Collected data entries:
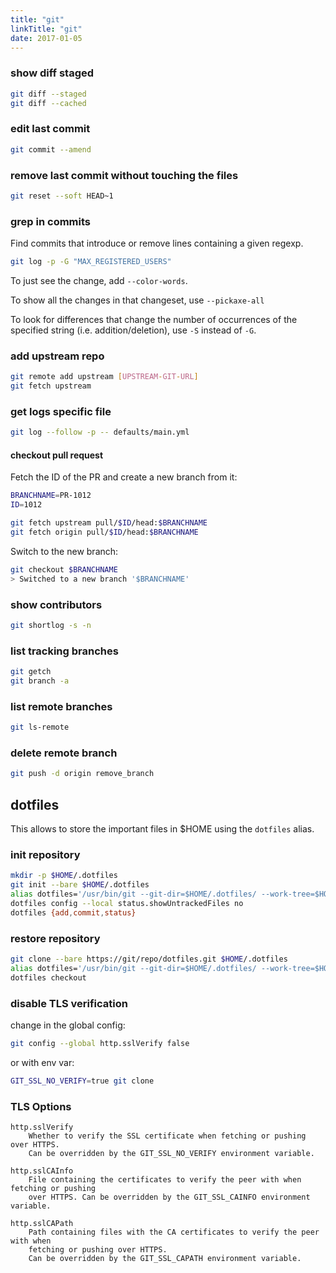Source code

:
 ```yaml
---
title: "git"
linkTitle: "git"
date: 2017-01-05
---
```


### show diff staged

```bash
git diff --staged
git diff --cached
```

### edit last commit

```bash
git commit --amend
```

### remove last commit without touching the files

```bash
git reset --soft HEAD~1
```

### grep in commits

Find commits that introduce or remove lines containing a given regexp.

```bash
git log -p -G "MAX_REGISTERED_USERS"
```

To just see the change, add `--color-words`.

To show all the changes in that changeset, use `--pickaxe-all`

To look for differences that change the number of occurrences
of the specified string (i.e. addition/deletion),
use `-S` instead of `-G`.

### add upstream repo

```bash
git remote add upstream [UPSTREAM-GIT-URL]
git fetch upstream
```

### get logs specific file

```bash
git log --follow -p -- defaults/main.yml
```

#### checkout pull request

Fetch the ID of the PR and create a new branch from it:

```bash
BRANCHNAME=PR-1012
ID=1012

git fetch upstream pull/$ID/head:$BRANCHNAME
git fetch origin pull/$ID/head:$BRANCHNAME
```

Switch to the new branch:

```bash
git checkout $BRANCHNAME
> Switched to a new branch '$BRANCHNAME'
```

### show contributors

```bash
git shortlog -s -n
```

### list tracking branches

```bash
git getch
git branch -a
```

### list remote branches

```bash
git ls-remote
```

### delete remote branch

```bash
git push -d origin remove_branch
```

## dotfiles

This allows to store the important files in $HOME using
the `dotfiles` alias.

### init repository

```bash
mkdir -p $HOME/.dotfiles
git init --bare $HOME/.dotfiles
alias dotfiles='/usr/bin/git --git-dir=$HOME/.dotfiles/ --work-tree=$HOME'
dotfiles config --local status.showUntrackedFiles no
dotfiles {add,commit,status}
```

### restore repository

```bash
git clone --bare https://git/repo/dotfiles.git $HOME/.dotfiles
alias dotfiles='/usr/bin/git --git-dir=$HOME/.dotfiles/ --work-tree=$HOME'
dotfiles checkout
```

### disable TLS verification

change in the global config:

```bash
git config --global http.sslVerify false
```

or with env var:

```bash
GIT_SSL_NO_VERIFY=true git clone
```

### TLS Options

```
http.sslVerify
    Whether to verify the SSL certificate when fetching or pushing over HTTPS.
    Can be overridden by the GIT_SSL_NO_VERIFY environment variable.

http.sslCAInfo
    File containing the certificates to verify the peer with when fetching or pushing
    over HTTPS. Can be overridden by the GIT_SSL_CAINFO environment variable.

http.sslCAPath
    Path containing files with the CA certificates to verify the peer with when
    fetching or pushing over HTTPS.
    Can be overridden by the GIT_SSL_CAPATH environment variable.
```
---
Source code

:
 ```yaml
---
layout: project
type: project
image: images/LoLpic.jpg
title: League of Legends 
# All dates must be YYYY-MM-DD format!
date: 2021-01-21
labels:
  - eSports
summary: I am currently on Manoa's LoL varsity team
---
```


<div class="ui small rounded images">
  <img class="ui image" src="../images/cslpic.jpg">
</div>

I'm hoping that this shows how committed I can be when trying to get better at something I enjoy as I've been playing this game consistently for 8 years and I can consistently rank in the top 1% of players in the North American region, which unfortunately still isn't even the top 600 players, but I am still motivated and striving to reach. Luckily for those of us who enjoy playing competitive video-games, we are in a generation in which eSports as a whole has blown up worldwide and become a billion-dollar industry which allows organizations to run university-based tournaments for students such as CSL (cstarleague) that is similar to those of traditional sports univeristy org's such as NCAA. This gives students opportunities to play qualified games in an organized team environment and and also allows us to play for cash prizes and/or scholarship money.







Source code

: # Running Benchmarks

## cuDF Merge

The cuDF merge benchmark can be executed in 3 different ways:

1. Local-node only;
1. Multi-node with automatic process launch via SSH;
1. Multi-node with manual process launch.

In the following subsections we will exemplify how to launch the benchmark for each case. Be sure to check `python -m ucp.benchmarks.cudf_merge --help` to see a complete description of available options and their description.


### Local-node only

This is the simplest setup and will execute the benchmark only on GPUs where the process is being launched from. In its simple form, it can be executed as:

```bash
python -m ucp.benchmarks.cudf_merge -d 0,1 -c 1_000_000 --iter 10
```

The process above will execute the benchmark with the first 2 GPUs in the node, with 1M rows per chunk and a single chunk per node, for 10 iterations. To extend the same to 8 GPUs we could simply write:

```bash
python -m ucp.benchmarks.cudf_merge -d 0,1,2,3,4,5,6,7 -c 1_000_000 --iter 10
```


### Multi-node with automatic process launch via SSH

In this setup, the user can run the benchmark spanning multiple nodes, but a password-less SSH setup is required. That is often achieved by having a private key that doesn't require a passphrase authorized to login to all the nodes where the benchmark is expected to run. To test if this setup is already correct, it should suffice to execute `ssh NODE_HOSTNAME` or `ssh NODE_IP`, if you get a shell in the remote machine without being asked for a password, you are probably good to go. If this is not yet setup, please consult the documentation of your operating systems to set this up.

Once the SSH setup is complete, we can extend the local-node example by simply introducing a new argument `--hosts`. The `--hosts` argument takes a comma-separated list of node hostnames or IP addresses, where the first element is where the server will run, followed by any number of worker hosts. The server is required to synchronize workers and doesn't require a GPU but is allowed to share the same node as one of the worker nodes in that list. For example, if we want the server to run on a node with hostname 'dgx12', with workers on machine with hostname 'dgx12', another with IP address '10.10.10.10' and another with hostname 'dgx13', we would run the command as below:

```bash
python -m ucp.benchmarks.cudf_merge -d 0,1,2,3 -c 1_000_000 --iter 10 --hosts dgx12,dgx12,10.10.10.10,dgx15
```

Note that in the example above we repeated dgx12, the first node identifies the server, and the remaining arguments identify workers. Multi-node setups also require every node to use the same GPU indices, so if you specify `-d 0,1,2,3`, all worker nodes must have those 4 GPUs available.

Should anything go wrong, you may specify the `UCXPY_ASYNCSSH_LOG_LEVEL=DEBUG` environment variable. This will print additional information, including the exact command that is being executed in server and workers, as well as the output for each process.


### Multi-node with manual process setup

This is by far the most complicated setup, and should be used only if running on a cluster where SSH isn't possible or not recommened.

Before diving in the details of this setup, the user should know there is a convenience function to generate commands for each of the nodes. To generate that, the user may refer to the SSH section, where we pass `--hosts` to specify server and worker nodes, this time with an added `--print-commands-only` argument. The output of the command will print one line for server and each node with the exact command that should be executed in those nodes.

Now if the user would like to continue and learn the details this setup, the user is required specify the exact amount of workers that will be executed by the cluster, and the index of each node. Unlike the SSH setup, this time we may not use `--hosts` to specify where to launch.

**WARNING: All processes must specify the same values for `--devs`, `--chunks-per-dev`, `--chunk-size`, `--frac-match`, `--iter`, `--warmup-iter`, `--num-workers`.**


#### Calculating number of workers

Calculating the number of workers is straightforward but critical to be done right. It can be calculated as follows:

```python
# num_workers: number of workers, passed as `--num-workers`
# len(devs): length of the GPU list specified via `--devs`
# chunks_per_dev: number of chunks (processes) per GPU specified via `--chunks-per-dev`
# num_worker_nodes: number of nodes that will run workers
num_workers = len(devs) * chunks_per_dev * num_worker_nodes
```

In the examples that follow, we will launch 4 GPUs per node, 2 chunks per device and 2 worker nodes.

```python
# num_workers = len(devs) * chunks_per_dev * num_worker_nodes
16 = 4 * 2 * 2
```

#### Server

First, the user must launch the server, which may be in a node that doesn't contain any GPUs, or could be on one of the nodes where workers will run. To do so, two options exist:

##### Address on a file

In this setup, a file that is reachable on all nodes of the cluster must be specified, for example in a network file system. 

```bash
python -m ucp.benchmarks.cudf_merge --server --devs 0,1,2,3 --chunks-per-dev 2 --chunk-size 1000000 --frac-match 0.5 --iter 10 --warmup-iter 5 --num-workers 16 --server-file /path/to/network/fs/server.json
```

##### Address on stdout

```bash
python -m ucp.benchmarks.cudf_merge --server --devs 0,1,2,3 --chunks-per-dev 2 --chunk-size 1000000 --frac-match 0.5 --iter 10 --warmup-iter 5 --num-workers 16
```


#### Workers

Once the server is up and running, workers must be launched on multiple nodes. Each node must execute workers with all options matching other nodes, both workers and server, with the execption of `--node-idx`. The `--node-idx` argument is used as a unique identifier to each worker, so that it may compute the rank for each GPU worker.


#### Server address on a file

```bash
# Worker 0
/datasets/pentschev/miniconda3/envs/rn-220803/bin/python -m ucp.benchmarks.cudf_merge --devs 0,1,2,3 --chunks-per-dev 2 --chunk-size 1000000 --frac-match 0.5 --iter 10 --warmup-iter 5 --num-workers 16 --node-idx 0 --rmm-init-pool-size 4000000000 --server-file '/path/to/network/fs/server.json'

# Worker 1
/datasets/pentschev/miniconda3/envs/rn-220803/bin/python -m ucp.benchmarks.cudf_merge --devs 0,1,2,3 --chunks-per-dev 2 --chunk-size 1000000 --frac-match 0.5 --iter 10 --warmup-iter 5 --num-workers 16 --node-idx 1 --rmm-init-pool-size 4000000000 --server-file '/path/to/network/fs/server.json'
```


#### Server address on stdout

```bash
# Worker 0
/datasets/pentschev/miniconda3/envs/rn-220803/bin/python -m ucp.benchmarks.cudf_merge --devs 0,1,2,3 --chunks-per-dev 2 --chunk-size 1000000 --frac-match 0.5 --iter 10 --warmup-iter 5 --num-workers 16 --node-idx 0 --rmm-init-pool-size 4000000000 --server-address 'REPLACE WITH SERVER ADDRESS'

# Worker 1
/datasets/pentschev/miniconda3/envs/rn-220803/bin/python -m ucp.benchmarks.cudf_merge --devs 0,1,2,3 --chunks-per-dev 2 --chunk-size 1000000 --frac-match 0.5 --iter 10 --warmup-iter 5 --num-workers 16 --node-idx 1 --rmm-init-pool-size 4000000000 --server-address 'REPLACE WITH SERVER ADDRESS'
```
* * *
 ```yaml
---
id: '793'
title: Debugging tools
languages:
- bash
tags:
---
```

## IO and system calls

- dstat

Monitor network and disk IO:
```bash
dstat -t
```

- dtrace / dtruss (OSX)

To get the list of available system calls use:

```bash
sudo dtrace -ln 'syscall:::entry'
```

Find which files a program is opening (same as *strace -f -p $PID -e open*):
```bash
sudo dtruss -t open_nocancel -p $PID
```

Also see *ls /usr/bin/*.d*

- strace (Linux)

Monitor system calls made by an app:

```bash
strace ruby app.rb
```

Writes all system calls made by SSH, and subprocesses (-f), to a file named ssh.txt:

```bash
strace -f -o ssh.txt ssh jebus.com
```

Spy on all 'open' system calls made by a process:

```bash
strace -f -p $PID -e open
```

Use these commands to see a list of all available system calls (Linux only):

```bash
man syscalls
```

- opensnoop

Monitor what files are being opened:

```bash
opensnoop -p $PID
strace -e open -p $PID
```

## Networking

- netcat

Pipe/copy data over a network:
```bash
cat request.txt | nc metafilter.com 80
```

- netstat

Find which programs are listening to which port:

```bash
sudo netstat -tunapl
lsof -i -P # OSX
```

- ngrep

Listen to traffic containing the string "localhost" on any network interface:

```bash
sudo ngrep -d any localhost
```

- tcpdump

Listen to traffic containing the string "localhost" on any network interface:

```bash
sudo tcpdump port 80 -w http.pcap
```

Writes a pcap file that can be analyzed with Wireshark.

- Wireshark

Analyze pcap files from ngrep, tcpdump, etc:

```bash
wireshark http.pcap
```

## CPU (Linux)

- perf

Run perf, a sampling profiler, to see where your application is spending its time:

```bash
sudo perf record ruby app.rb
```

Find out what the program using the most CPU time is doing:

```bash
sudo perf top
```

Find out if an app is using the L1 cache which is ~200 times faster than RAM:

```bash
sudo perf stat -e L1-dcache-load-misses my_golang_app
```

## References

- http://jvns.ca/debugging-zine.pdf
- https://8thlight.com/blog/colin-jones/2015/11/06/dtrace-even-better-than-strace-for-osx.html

:: PROBLEM DETAILS ::
Read through the records above and copy the lines that contain "dtrace".

:: PROBLEM SOLUTION ::
- dtrace / dtruss (OSX)
sudo dtrace -ln 'syscall:::entry'
- https://8thlight.com/blog/colin-jones/2015/11/06/dtrace-even-better-than-strace-for-osx.html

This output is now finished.